What a way to end this year! I know I'm not speaking just for myself when I say "this year was rough!" For me, I lost my best friend to cancer, gave up my studio for lack of inspiration, dealt with a few new health issues, and dove back into therapy. I got raw and real with myself, emotionally and spiritually. But it wasn't all terrible.
Dealing with homelessness in the beginning of the year, I was relieved when the perfect home found me. It was like the Universe really listened to my needs, and produced THE PERFECT place to land! But then everything started to fall apart. Jim (my editor and best friend in the world) died the day after I moved in. My health issues began during this time. My energy level dropped to zero. I had no motivation to do anything. I spent a lot of time in bed. I watched Netflix and HBO, and Prime Videos. Thank God for cats, who snuggled with me the entire time.
I found "The Artist's Way" by Julia Cameron. The book was suggested to me by a close friend, and I just happened to have it in my bookcase. I committed myself to the 12-week course. And like everything I do, I jumped right in and gave it my all. I read, and put all of my effort into doing The Artist's Way every day. It was all I had the energy to do. Dragging out my journal and writing every morning, going for daily walks, and participating in my weekly Artist's Dates, were the best things I could have done for myself. And sure enough, things started to slowly change. My style organically materialized. I now have a place to put my NFT art. See, I was making NFT's before I knew they were a thing. I'm not going to stop making them, so I won't stop uploading them on OpenSea to share with the world. And what a world the NFT Community is! Supportive, collaborative, grateful AF, open and experimental. The Universe cracked wide open right in front of my face. To say The Artist's way was life-changing is a huge understatement. It was like a 12-step program for artists, on turbo-charge!
A couple trips to Bisbee lifted my spirits. I love it there just as much as I love Jerome. It probably says a lot about a person when they go on vacation to a place that is almost exactly like where they live. But hey, that's me. A week on the coast of Oregon in July with my mom was just what the doctor ordered. It felt like home, New England - cold, damp, and windy. Walks through quaint little towns, lots of time on the beach, and even more time painting, were all good for my soul. But the best part was just being with Mom, and eating, and resting. A trip to Lincoln, Nebraska, with Steven was fun. I really loved Lincoln. We spent time walking around the city. I took tons of photos. The art community there really blew my mind, it wasn't what I expected it to be.
Summer ended and I was called back to work at the local community college doing one of the things I love - modeling for art classes. Life got busy again, and I was on a regular schedule. Routine is sometimes good for me. But life is constantly changing. My beloved art-car broke down. It is still being worked on as of the date of this blog, but I'm sure when it returns to me it'll be running like it was when I first got it. In the meantime, my survival skills and resourcefulness kicked in. I started Life Drawing at my former studio with a small group of artists again. I'm grateful for the studio's owner, who has a thriving business. Life Lesson: Don't be afraid to ask for help.

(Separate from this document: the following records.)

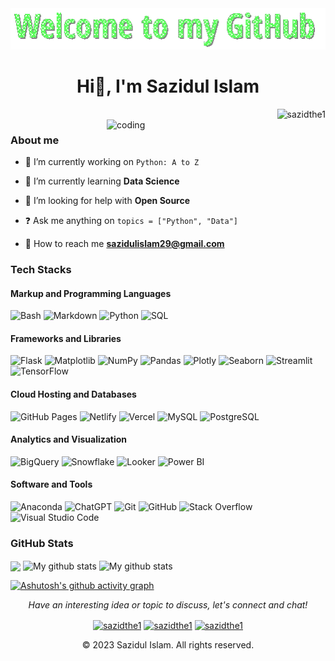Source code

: <div align="center">
    <img src="https://github.com/sazidthe1/sazidthe1/blob/main/welcome1.gif" alt="Welcome to my GitHub">
</div>

<h1 align="center">Hi👋, I'm Sazidul Islam </h1>

<img align="right" src="https://komarev.com/ghpvc/?username=sazidthe1&label=Profile%20views&color=00A28C&style=flat" alt="sazidthe1"/>
<br>
<img align="right" alt="coding" src="https://c.tenor.com/NOYF3f82b_gAAAAC/programmer.gif" width="350" />


### About me

- 📌 I’m currently working on ``` Python: A to Z ```

- 🧠 I’m currently learning **Data Science**

- 🤝 I’m looking for help with **Open Source**

- ❓ Ask me anything on ``` topics = ["Python", "Data"] ```

- 📧 How to reach me **sazidulislam29@gmail.com**

   
### Tech Stacks
  <!-- Some badges are from https://github.com/Ileriayo/markdown-badges -->

  <h4>Markup and Programming Languages</h4>

  <p>
      <img alt="Bash" src="https://img.shields.io/badge/Bash-121011.svg?logo=gnu-bash&logoColor=white">
      <img alt="Markdown" src="https://img.shields.io/badge/Markdown-000000.svg?logo=markdown&logoColor=white">
      <img alt="Python" src="https://img.shields.io/badge/Python-14354C.svg?logo=python&logoColor=white">
      <img alt="SQL" src="https://custom-icon-badges.demolab.com/badge/SQL-025E8C.svg?logo=database&logoColor=white"> 
  </p>

  <h4>Frameworks and Libraries</h4>

  <p>
      <img alt="Flask" src="https://img.shields.io/badge/Flask-000000.svg?logo=flask&logoColor=white">
      <img alt="Matplotlib" src="https://img.shields.io/badge/Matplotlib-377EB8.svg?logo=matplotlib&logoColor=white">
      <img alt="NumPy" src="https://img.shields.io/badge/Numpy-013243.svg?logo=numpy&logoColor=white">
      <img alt="Pandas" src="https://img.shields.io/badge/Pandas-150458.svg?logo=pandas&logoColor=white">
      <img alt="Plotly" src="https://img.shields.io/badge/Plotly-3F4F75.svg?logo=plotly&logoColor=white">
      <img alt="Seaborn" src="https://img.shields.io/badge/Seaborn-388E3C.svg?logo=seaborn&logoColor=white">
      <img alt="Streamlit" src="https://img.shields.io/badge/Streamlit-FF4B4B.svg?logo=streamlit&logoColor=white">
      <img alt="TensorFlow" src="https://img.shields.io/badge/TensorFlow-FF6F00.svg?logo=TensorFlow&logoColor=white">
  </p>

  <h4>Cloud Hosting and Databases</h4>

  <p>
      <img alt="GitHub Pages" src="https://img.shields.io/badge/GitHub_Pages-181717.svg?logo=github&logoColor=white">
      <img alt="Netlify" src="https://img.shields.io/badge/Netlify-00C7B7.svg?logo=netlify&logoColor=white">
      <img alt="Vercel" src="https://img.shields.io/badge/Vercel-000000.svg?logo=vercel&logoColor=white">
      <img alt="MySQL" src="https://img.shields.io/badge/MySQL-f29111.svg?logo=mysql&logoColor=seablue">
      <img alt="PostgreSQL" src="https://img.shields.io/badge/PostgreSQL-316192.svg?logo=postgresql&logoColor=white">
  </p>

<h4>Analytics and Visualization</h4>

  <p>
      <img alt="BigQuery" src="https://img.shields.io/badge/BigQuery-4285F4.svg?logo=google-cloud&logoColor=white">
      <img alt="Snowflake" src="https://img.shields.io/badge/Snowflake-025F6D.svg?logo=snowflake&logoColor=white">
      <img alt="Looker" src="https://img.shields.io/badge/Looker-00AEF9.svg?logo=looker&logoColor=white">
      <img alt="Power BI" src="https://img.shields.io/badge/Power_BI-F2C811.svg?logo=powerbi&logoColor=white">
   </p>

  <h4>Software and Tools</h4>

  <p>
      <img alt="Anaconda" src="https://img.shields.io/badge/Anaconda-44903d.svg?logo=anaconda&logoColor=white">
      <img alt="ChatGPT" src="https://img.shields.io/badge/ChatGPT-00A67E.svg?logo=openai&logoColor=white&color=00A67E">
      <img alt="Git" src="https://img.shields.io/badge/Git-F05033.svg?logo=git&logoColor=white">
      <img alt="GitHub" src="https://img.shields.io/badge/GitHub-181717.svg?logo=github&logoColor=white">
      <img alt="Stack Overflow" src="https://img.shields.io/badge/-Stack%20Overflow-FE7A16?logo=stack-overflow&logoColor=white">
      <img alt="Visual Studio Code" src="https://img.shields.io/badge/Visual%20Studio%20Code-0078d7.svg?logo=visual-studio-code&logoColor=white">
  </p>

    
### GitHub Stats

<img align="center" src="https://github-readme-stats.vercel.app/api/top-langs/?username=sazidthe1&layout=compact&theme=cobalt&hide_border=true" />

<img align="center" src="https://github-readme-stats.vercel.app/api?username=sazidthe1&show_icons=true&include_all_commits=true&theme=cobalt&hide_border=true" alt="My github stats" /> 

<img align="center" src="https://github-readme-streak-stats.herokuapp.com?user=sazidthe1&theme=vue-dark&hide_border=true&date_format=M%20j%5B%2C%20Y%5D" alt="My github stats" />

[![Ashutosh's github activity graph](https://github-readme-activity-graph.vercel.app/graph?username=sazidthe1&bg_color=e0ebf1&color=4c689e&line=4c9e61&point=403d3d&area=true&hide_border=true)](https://github.com/ashutosh00710/github-readme-activity-graph)

</details>

<p align="center">
  <i>Have an interesting idea or topic to discuss, let's connect and chat!</i>
  <p align="center">
<a href="https://twitter.com/sazidthe1" target="blank"><img align="center" src="https://raw.githubusercontent.com/rahuldkjain/github-profile-readme-generator/master/src/images/icons/Social/twitter.svg" alt="sazidthe1" height="30" width="40" /></a>
<a href="https://linkedin.com/in/sazidthe1" target="blank"><img align="center" src="https://raw.githubusercontent.com/rahuldkjain/github-profile-readme-generator/master/src/images/icons/Social/linked-in-alt.svg" alt="sazidthe1" height="30" width="40" /></a>
<a href="https://discord.com/channels/@sazidthe1" target="blank"><img align="center" src="https://raw.githubusercontent.com/rahuldkjain/github-profile-readme-generator/master/src/images/icons/Social/discord.svg" alt="sazidthe1" height="50" width="40" /></a>
  

<p align="center"> © 2023 Sazidul Islam. All rights reserved.</p>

Letting Go was my theme this year. And I'm proud to say, I did it splendidly. (Yeah, right! Who am I kidding? Meltdown, crying, depression, anxiety, etc.)
I let go of my fear of death. I let go of a studio that I was no longer using. I let go of expectations and control. I learned to trust my instincts. I even got married. Steven and I live a quiet, unassuming artists' life together.
And although these past couple of months have been particularly challenging, a look back at 2021 and all that has happened, and all the changes that have happened inside me, I'm feeling pretty bulletproof right now. Let's face it, these past two years have been tough. But I'm still here. I may take long breaks from social media, and hibernate on the side of a mountain. But I'm still around. Looking forward to the future, I see an encouraging 2022 ahead. I'm purging the old, clearing out the stagnant energy, rearranging furniture, and readjusting my Altar. The darkness of winter is like an incubation period, at least in my life. Things are brewing, ideas are manifesting, and my life is in for a huge transformation. Look out, world!
In the meantime, check out this article by Shoutout Arizona Magazine. I was surprised to see it this morning.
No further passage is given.